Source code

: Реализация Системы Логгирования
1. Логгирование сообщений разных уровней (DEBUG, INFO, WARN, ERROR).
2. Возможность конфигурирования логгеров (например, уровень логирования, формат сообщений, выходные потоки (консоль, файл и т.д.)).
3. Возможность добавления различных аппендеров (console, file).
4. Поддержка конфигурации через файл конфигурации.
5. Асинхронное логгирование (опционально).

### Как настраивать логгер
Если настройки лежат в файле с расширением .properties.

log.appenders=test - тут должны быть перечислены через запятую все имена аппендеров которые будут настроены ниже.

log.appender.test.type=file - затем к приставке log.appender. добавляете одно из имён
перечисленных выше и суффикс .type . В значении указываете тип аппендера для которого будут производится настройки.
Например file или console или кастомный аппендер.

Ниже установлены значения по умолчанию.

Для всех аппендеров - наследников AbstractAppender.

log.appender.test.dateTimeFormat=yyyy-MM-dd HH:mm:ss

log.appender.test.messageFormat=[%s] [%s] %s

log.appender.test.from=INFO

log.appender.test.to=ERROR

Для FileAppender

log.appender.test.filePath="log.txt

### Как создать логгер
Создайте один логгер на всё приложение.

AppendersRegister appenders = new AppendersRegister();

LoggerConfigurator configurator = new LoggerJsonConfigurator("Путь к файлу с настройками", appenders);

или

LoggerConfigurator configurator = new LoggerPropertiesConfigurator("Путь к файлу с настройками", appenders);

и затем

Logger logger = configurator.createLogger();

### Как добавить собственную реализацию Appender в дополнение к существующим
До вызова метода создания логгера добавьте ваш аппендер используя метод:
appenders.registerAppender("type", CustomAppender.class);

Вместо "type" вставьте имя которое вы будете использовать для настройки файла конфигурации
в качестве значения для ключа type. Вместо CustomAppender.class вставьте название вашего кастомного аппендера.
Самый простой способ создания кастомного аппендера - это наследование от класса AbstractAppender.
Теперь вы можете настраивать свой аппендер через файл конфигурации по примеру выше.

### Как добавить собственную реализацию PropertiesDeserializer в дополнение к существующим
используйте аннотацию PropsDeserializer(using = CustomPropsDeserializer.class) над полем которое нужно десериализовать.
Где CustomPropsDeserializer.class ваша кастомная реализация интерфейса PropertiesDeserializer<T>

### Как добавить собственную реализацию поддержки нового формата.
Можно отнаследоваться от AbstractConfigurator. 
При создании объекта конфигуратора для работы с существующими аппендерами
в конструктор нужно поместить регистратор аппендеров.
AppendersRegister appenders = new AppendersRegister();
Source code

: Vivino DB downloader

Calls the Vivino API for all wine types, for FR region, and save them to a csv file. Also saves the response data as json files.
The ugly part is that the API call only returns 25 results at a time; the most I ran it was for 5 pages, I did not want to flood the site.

----

» **What is being asked**: Each line above that includes the word "Вместо" is to be copied.

» **Exercise answer**:
Вместо "type" вставьте имя которое вы будете использовать для настройки файла конфигурации
в качестве значения для ключа type. Вместо CustomAppender.class вставьте название вашего кастомного аппендера.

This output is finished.